> _WORKING DATA_
◆ ◆ ◆ ◆ ◆

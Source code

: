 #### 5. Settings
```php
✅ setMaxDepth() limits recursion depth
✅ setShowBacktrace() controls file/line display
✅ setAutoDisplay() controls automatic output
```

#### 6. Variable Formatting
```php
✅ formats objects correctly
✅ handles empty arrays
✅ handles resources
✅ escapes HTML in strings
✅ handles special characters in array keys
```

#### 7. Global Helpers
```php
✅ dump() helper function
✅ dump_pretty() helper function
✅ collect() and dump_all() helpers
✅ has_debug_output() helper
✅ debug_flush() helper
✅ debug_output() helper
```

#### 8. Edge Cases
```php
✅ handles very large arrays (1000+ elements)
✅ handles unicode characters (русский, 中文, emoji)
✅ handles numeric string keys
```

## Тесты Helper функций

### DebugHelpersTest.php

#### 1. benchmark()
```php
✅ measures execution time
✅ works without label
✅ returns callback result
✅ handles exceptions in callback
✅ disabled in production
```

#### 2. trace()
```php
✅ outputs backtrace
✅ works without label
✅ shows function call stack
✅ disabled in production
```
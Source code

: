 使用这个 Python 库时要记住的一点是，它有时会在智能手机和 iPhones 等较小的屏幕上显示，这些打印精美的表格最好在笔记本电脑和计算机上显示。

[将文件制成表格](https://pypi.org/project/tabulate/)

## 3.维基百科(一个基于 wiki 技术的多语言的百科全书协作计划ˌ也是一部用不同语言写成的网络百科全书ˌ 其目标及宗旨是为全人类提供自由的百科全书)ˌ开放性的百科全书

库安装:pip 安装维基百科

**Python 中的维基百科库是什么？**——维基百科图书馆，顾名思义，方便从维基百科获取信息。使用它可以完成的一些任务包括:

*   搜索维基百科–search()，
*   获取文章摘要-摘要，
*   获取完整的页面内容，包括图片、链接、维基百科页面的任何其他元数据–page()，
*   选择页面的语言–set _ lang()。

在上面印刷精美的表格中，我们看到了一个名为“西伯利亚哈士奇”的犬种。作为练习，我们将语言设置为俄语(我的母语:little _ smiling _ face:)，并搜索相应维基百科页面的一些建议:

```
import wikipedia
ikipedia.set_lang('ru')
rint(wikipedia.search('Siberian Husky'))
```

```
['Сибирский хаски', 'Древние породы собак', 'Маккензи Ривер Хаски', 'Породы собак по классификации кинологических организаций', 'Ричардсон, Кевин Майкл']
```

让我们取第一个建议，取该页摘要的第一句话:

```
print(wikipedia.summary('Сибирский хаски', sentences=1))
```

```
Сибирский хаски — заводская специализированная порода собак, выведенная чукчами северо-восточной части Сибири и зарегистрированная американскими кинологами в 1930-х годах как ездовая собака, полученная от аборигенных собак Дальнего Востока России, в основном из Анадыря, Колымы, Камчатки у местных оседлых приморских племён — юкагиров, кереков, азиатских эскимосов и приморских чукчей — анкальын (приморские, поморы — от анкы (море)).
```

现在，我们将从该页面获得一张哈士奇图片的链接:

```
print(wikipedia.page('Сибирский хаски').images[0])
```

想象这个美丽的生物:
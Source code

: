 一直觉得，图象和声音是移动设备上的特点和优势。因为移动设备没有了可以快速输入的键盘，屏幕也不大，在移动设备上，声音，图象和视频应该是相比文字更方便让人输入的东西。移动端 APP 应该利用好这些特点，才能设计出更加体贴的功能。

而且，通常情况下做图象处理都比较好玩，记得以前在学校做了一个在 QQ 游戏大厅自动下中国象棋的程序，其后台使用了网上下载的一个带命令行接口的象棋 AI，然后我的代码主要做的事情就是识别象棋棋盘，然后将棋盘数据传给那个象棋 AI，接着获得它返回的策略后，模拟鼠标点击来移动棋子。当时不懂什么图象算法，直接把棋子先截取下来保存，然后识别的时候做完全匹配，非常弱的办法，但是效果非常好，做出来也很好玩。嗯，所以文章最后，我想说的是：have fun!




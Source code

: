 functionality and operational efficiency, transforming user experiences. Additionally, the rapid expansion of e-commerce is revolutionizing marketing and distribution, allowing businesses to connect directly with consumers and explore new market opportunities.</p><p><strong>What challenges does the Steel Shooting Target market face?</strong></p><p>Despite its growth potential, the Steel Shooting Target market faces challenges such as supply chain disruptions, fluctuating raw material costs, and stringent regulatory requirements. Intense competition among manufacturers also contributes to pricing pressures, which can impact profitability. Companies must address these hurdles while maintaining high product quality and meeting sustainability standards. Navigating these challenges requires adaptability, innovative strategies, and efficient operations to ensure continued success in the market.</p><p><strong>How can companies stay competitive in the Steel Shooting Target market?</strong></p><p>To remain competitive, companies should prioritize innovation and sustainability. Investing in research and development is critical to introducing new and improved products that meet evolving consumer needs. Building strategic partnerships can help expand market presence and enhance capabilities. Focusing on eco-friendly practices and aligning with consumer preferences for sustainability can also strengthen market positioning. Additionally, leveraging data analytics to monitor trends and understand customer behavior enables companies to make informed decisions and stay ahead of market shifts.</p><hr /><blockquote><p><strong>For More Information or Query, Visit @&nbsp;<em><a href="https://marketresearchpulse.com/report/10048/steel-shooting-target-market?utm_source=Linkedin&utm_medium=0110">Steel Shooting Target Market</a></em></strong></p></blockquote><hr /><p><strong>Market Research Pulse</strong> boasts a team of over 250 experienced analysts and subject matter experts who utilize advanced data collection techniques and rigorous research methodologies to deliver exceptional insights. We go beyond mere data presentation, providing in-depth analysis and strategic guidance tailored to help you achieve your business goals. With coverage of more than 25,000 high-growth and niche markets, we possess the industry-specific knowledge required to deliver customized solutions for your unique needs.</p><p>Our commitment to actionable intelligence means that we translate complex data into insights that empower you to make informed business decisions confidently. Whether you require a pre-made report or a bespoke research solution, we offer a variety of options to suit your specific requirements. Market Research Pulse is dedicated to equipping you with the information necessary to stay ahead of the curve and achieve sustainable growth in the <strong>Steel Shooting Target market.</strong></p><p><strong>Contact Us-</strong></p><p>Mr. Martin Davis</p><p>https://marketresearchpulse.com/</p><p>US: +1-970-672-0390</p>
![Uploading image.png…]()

◆ ◆ ◆ ◆ ◆

> _EXERCISE OBJECTIVE_
Each line in the listing above that includes the word "собак" needs to be copied out.

> _TASK RESULT_
['Сибирский хаски', 'Древние породы собак', 'Маккензи Ривер Хаски', 'Породы собак по классификации кинологических организаций', 'Ричардсон, Кевин Майкл']
Сибирский хаски — заводская специализированная порода собак, выведенная чукчами северо-восточной части Сибири и зарегистрированная американскими кинологами в 1930-х годах как ездовая собака, полученная от аборигенных собак Дальнего Востока России, в основном из Анадыря, Колымы, Камчатки у местных оседлых приморских племён — юкагиров, кереков, азиатских эскимосов и приморских чукчей — анкальын (приморские, поморы — от анкы (море)).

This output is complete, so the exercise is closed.